On June 10, 1982, the plaintiff, Deominia D'Iorio, filed a complaint in six counts by which she seeks to recover damages suffered as a result of allegedly fraudulent transactions involving the various defendants. In count one of the complaint, the plaintiff invokes the jurisdiction of this court pursuant to the provisions of the Racketeer Influenced and Corrupt Organizations Act (RICO, 18 U.S.C. §§ 1961, et seq.), 18 U.S.C. § 1964(a) and (c), as well as 28 U.S.C. § 1331. Treble damages are sought. Counts two through six are pendent state claims which allege causes of action for wrongful appropriation of business opportunities, breach of fiduciary duties, civil conspiracy, fraudulent concealment, and breach of contract.
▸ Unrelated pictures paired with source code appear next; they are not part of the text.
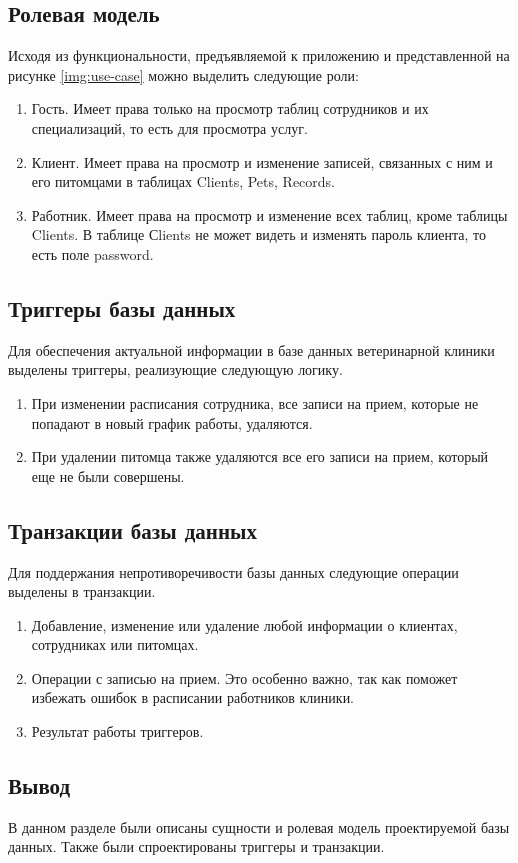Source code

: \subsection{Ролевая модель}
Исходя из функциональности, предъявляемой к приложению и представленной на рисунке \ref{img:use-case} можно выделить следующие роли:
\begin{enumerate}[label=\arabic*)]
	\item Гость. Имеет права только на просмотр таблиц сотрудников и их специализаций, то есть для просмотра услуг.
	\item Клиент. Имеет права на просмотр и изменение записей, связанных с ним и его питомцами в таблицах Clients, Pets, Records.
	\item Работник. Имеет права на просмотр и изменение всех таблиц, кроме таблицы Clients. В таблице Сlients не может видеть и изменять пароль клиента, то есть поле password.  
\end{enumerate}

\subsection{Триггеры базы данных}

Для обеспечения актуальной информации в базе данных ветеринарной клиники выделены триггеры, реализующие следующую логику.

\begin{enumerate}[label=\arabic*)]
	\item При изменении расписания сотрудника, все записи на прием, которые не попадают в новый график работы, удаляются. 
	\item При удалении питомца также удаляются все его записи на прием, который еще не были совершены.
\end{enumerate}

\subsection{Транзакции базы данных}
Для поддержания непротиворечивости базы данных следующие операции выделены в транзакции.

\begin{enumerate}[label=\arabic*)]
	\item Добавление, изменение или удаление любой информации о клиентах, сотрудниках или питомцах. 
	\item Операции с записью на прием. Это особенно важно, так как поможет избежать ошибок в расписании работников клиники.
	\item Результат работы триггеров. 
\end{enumerate}


\subsection*{Вывод}
В данном разделе были описаны сущности и ролевая модель проектируемой базы данных. Также были спроектированы триггеры и транзакции.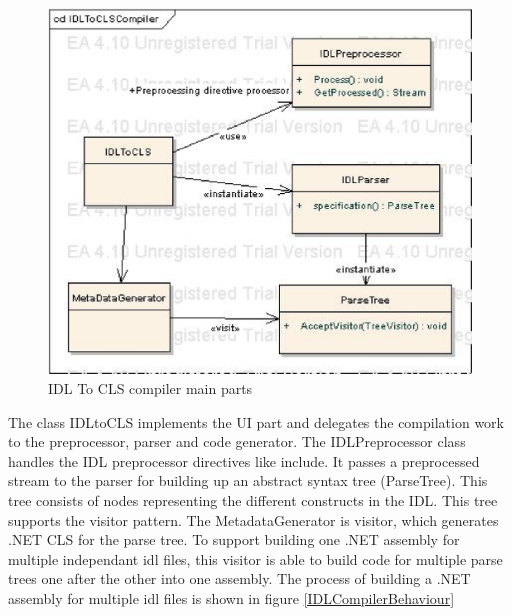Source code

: \documentclass[a4paper]{report}
\begin{document}
\begin{figure}[h]
\begin{center}
\includegraphics[width=440pt]{IdlCompilerLogical.eps}
\end{center}
\caption{\label{IDLcompilerParts} IDL To CLS compiler main parts}
\end{figure}

The class IDLtoCLS implements the UI part and delegates the compilation work to the preprocessor, parser and code generator.
The IDLPreprocessor class handles the IDL preprocessor directives like include. It passes a preprocessed stream
to the parser for building up an abstract syntax tree (ParseTree). This tree consists of nodes representing the different
constructs in the IDL. This tree supports the visitor pattern. 
The MetadataGenerator is visitor, which generates .NET CLS for the parse tree.
To support building one .NET assembly for multiple independant idl files, this visitor is able
to build code for multiple parse trees one after the other into one assembly.
The process of building a .NET assembly for multiple idl files is shown in figure \ref{IDLCompilerBehaviour}
\end{document}
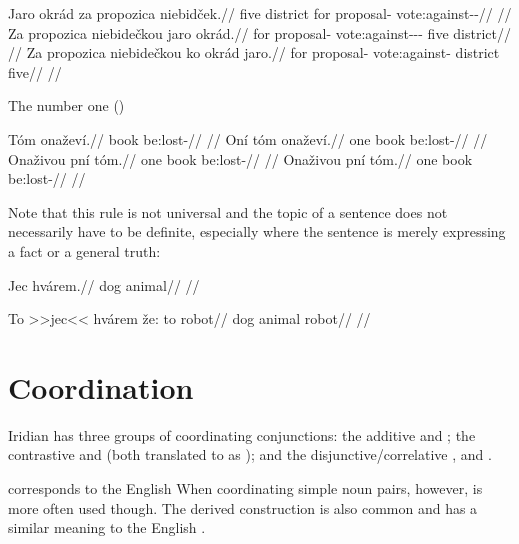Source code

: \pex
\a
\begingl
\gla Jaro okrád za propozica niebidček.//
\glb five district for proposal-\Acc{} vote:against-\Av{}-\Pf{}//
\glft {}//
\endgl
\a
\begingl
\gla Za propozica niebidečkou jaro okrád.//
\glb for proposal-\Acc{} vote:against-\Av{}-\Pf{}-\Nz{} five district//
\glft {}//
\endgl
\a
\begingl
\gla Za propozica niebidečkou ko okrád jaro.//
\glb for proposal-\Acc{} vote:against-  district five//
\glft {}//
\endgl
\xe

The number one ()

\pex
\a
\begingl
\gla Tóm onaževí.//
\glb book be:lost-//
\glft {}//
\endgl
\a
\begingl
\gla Oní tóm onaževí.//
\glb one book be:lost-//
\glft {}//
\endgl
\a
\begingl
\gla Onaživou pní tóm.//
\glb one book be:lost-//
\glft {}//
\endgl
\a
\begingl
\gla Onaživou pní tóm.//
\glb one book be:lost-//
\glft {}//
\endgl
\xe


Note that this rule is not universal and the topic of a sentence does not necessarily have to be definite, especially where the sentence is merely expressing a fact or a general truth:

\pex
\begingl
\gla Jec hvárem.//
\glb dog animal//
\glft {}//
\endgl
\xe



\pex
\begingl
\gla To >>jec<< hvárem že: to robot//
\glb \Dem{} dog animal  \Dem{} robot//
\glft {}//
\endgl
\xe




\section{Coordination} 

Iridian has three groups of coordinating conjunctions: the additive  and ;
the contrastive  and  (both translated to  as ); and the disjunctive/correlative ,  and .

 corresponds to the English  When coordinating simple noun pairs, however,  is more often used though. The derived construction  is also common and has a similar meaning to the English .

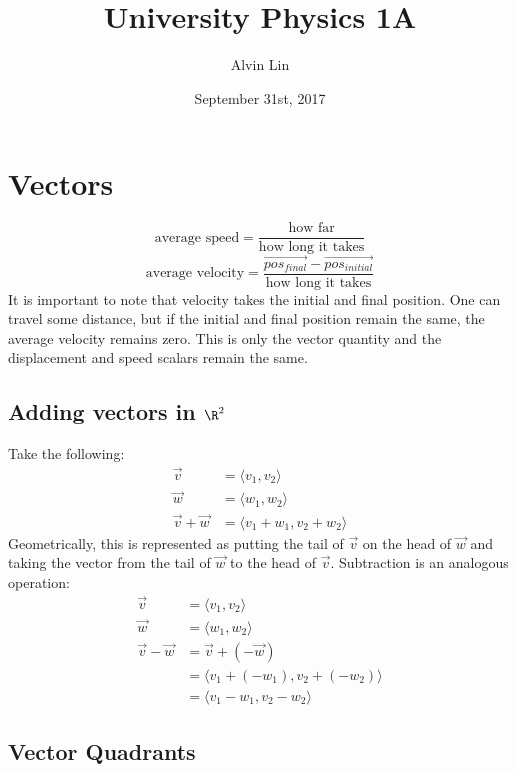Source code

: \documentclass[letterpaper, 12pt]{math}
\title{University Physics 1A}
\author{Alvin Lin}
\date{September 31st, 2017}
\begin{document}
\maketitle

\section*{Vectors}
\[ \textrm{average speed} =
  \frac{\textrm{how far}}{\textrm{how long it takes}} \]
\[ \textrm{average velocity} =
  \frac{\vec{pos_{final}}-\vec{pos_{initial}}}
  {\textrm{how long it takes}} \]
It is important to note that velocity takes the initial and final
position. One can travel some distance, but if the initial and final
position remain the same, the average velocity remains zero. This is
only the vector quantity and the displacement and speed scalars remain
the same.

\subsection*{Adding vectors in \( \R^{2} \)}
Take the following:
\begin{align*}
  \vec{v} &= \langle v_{1},v_{2}\rangle \\
  \vec{w} &= \langle w_{1},w_{2}\rangle \\
  \vec{v}+\vec{w} &= \langle v_{1}+w_{1},v_{2}+w_{2}\rangle
\end{align*}
Geometrically, this is represented as putting the tail of
\( \vec{v} \) on the head of \( \vec{w} \) and taking the vector
from the tail of \( \vec{w} \) to the head of \( \vec{v} \).
Subtraction is an analogous operation:
\begin{align*}
  \vec{v} &= \langle v_{1},v_{2}\rangle \\
  \vec{w} &= \langle w_{1},w_{2}\rangle \\
  \vec{v}-\vec{w} &= \vec{v}+(-\vec{w}) \\
  &= \langle v_{1}+(-w_{1}),v_{2}+(-w_{2})\rangle \\
  &= \langle v_{1}-w_{1},v_{2}-w_{2}\rangle
\end{align*}

\subsection*{Vector Quadrants}
\begin{center}
\end{center}
\end{document}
Various individuals and business entities are named in the complaint. They can be described briefly as follows: The defendant, Adonizio Brothers, is a Pennsylvania corporation engaged in the operation of a quarry. The plaintiff, her sister Yolanda Saporito, and the individual defendants Angelo Adonizio, Charles Adonizio, James Adonizio, Patrick Adonizio, Jr., Peter V. Adonizio and Samuel P. Adonizio constituted all the shareholders of Adonizio Brothers, Inc.1 Defendant Addy Asphalt Company is a Pennsylvania corporation engaged in general construction work. The plaintiff and the individual defendants are the sole shareholders of the Addy Asphalt Company. The defendant Addy Construction Company is a general partnership consisting of the plaintiff and the individual defendants. The business of the Addy Construction Co. is to lease equipment to Adonizio Brothers, Inc. and the Addy Asphalt Company. The defendant Wilkes Equipment Company is a partnership consisting of the individual defendants. The business of Wilkes Equipment Company is, allegedly, to lease equipment to Adonizio Brothers, Inc. and the Addy Asphalt Company.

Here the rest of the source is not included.